Par Martine Dubreucq , le 11 octobre 2009 | Dernière mise à jour de l'article le 13 octobre 2009

Le site Franc-parler a tout simplement interrogé ceux qui sont déjà convaincus et qui utilisent des blogs, des plates formes sociales, des agrégateurs avec leurs classes françaises.

Curieusement, ce ne sont pas les professeurs de langues qui sont les plus représentés sur ce site s'adressant aux professeurs de français langue étrangère en France ou à l'étranger. Le dossier permet cependant de se faire une idée précise des modalités d'intégration des nouveaux outils dans les classes de l'Éducation nationale, au niveau du primaire et du secondaire principalement.


Des outils pour quoi faire ?

Chaque famille d'outil est clairement définie, assortie de son mode d'emploi et accopagnée d'exemples :

  • Ning
  • Twitter
  • Netvibes
  • Blogs

A travers les témoignages, les avantages et les limites de ces outils sont bien explorés.

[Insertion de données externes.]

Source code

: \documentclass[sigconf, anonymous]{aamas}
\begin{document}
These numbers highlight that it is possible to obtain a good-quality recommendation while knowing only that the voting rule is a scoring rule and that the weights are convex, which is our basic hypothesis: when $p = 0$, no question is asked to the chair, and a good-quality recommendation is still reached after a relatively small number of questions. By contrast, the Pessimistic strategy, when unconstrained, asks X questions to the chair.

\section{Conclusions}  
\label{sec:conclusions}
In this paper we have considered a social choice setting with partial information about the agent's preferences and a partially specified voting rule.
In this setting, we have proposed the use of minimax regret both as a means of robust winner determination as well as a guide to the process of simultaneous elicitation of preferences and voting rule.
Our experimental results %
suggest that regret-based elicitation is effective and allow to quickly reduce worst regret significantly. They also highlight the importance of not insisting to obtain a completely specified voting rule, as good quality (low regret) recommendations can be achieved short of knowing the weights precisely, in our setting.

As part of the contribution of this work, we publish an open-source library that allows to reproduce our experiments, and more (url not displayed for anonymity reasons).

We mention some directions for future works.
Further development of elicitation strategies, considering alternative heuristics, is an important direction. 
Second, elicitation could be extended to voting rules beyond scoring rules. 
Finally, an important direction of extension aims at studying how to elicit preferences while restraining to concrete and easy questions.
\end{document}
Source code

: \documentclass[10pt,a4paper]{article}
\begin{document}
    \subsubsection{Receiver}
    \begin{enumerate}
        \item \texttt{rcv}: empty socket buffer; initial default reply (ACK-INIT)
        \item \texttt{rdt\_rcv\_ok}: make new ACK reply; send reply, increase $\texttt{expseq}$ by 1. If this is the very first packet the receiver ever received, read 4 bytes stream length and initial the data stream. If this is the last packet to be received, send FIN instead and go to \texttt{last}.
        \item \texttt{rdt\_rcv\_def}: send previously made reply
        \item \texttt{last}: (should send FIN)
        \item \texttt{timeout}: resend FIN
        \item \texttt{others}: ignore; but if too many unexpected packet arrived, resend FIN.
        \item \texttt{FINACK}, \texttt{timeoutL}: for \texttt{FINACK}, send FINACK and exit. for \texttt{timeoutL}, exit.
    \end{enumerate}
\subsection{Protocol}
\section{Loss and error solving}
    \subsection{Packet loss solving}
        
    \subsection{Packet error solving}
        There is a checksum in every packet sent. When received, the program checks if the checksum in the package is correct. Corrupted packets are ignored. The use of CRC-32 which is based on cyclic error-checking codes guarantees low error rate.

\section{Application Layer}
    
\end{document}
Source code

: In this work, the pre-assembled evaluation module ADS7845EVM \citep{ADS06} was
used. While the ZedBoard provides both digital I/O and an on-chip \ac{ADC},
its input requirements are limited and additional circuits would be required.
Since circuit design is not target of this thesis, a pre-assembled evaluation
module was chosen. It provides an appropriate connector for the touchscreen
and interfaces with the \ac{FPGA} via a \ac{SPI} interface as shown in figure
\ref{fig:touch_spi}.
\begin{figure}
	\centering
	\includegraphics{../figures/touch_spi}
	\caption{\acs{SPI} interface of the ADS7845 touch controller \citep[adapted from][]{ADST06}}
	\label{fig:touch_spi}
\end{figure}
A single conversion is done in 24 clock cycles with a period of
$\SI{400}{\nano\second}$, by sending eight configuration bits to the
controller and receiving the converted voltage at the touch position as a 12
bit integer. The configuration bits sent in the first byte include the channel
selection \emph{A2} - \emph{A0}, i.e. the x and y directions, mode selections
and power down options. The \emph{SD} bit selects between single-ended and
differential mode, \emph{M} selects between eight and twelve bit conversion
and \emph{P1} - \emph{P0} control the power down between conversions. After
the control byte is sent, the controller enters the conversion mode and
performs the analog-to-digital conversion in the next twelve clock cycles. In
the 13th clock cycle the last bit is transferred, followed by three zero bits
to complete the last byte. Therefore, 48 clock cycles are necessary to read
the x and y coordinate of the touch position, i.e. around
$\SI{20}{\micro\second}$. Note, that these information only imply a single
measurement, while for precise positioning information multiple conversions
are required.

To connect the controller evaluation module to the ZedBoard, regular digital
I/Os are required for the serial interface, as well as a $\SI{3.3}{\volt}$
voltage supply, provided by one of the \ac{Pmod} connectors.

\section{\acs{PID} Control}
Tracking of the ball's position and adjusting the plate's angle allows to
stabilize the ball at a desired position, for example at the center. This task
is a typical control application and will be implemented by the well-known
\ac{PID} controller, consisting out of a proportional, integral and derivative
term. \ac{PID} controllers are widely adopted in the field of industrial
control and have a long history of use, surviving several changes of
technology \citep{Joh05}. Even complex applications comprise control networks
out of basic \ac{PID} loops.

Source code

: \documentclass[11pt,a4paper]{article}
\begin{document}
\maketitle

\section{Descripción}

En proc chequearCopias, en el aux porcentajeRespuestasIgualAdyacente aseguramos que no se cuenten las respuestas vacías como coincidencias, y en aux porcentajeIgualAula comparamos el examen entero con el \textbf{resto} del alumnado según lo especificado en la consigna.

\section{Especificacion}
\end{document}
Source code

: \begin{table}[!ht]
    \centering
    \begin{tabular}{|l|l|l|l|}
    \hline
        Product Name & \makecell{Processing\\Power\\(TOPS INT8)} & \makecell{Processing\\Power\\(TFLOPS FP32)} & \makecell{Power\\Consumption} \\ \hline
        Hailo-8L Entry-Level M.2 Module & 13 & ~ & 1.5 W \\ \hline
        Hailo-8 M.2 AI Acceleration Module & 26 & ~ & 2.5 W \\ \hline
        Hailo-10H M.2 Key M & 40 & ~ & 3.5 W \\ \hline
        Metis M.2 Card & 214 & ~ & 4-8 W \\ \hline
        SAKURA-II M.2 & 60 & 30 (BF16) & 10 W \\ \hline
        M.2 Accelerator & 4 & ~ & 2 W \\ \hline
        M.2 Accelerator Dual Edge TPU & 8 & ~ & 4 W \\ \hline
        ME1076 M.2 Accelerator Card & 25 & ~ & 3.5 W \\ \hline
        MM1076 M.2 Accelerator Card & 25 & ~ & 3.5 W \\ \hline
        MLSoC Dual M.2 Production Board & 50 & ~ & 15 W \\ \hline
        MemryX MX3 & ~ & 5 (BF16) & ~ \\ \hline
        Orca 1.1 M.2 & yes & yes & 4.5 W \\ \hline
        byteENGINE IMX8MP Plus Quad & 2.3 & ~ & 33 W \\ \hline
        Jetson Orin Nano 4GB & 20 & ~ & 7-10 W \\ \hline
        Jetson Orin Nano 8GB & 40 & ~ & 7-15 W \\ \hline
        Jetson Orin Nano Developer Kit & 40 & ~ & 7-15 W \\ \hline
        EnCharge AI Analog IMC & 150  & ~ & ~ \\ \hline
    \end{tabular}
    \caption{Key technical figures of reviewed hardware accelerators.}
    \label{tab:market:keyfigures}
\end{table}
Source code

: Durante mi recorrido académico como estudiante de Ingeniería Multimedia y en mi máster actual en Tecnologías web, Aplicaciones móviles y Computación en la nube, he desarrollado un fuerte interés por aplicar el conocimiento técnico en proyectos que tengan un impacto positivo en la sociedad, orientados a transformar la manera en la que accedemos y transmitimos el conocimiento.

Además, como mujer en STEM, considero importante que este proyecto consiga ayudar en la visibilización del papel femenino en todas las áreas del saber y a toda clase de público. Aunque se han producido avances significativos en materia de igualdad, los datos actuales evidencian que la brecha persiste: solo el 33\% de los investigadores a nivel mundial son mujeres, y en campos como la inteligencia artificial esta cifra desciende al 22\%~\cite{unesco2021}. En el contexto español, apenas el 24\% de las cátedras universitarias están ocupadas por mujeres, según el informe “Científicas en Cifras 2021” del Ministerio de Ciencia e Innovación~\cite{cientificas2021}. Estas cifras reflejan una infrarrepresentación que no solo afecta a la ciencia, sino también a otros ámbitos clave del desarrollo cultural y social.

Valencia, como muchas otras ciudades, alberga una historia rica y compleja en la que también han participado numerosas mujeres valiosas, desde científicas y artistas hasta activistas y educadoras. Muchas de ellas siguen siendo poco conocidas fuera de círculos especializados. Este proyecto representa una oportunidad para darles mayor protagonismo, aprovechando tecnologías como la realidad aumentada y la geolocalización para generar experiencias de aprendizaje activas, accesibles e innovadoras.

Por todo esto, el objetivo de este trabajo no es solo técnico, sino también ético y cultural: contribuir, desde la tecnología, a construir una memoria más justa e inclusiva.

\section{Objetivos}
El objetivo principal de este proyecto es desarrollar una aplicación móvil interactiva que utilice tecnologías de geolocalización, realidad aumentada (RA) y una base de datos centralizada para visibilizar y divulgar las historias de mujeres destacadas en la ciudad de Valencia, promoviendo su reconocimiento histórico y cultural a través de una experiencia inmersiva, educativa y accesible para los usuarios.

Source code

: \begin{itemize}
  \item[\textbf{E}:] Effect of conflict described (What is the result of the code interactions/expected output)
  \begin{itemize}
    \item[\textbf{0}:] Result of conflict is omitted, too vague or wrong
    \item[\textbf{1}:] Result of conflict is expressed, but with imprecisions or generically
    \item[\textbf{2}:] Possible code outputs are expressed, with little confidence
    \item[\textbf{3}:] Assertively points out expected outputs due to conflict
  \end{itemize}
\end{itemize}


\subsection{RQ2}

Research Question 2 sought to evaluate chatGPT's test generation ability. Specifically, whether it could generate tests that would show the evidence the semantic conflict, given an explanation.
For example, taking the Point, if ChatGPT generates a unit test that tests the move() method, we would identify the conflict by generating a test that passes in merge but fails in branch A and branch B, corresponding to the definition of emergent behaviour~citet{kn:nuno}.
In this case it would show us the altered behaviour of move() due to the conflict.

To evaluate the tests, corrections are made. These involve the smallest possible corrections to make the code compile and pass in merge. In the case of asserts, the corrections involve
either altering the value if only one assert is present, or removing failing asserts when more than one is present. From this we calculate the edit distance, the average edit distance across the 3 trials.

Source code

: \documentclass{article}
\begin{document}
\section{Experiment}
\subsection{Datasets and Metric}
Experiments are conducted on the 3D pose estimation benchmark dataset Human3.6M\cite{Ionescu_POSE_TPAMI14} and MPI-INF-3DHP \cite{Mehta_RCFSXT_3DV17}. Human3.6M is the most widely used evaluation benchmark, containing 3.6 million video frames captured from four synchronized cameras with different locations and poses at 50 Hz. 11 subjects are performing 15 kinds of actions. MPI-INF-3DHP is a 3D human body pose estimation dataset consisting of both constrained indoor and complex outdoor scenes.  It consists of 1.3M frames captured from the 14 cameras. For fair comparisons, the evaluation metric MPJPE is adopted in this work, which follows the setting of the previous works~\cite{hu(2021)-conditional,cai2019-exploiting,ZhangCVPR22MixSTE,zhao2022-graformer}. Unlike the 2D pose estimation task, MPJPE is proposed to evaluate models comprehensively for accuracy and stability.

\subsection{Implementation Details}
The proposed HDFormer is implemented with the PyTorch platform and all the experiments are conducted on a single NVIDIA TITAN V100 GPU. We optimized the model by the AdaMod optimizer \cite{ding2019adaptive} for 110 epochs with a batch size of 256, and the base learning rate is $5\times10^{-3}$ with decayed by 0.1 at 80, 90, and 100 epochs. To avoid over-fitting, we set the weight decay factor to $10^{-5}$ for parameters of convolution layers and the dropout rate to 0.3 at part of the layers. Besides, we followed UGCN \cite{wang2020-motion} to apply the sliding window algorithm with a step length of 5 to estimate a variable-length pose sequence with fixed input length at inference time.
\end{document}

Les exemples d'utilisation de Twitter sont à cet égard très stimulants :

  • Débats entre élèves,
  • Agrégats de recherches,
  • Prises de notes,
  • "Interrogations flash", de petits tests de quelques questions simplissimes pour évaluer l’état de l'attention en cours.

Les limites d'un outil comme Netvibes sont manifestes pour certains enseignants : lourd à charger et par conséquent impossible à utiliser en classe, incompatible avec les ENT, il est un peu complexe pour des collégiens.


- Premier constat : l'investissement professionnel dans les outils du Web 2.0 est individuel.
C'est très manifestement seul que l'on se lance dans des activités un peu pionnières et il assez peu fait mention de groupes de travail, de dispositifs d'aide et d'encadrement . C'est le professeur qui choisit de se lancer dans expérimentations, un peu comme un artiste de cirque bricolerait un numéro.


- Deuxième constat : il n'y a pas de constante et la lecture des témoignages montre bien que chaque professeur est un virtuose du bricolage, qui teste sans cesse, observe les actions et réactions de ses partenaires les élèves, et se régale en le faisant. Car ce qui motive profondément tous ces enseignants, c'est le caractère ludique de ces expériences :

« Soyons fous, et imaginons : et si les élèves avaient la possibilité d’envoyer des tweets pendant le cours, au fur et à mesure qu’une question leur vient, ou pour partager un lien qui illustre ou contredit l’exposé de l’enseignant ? »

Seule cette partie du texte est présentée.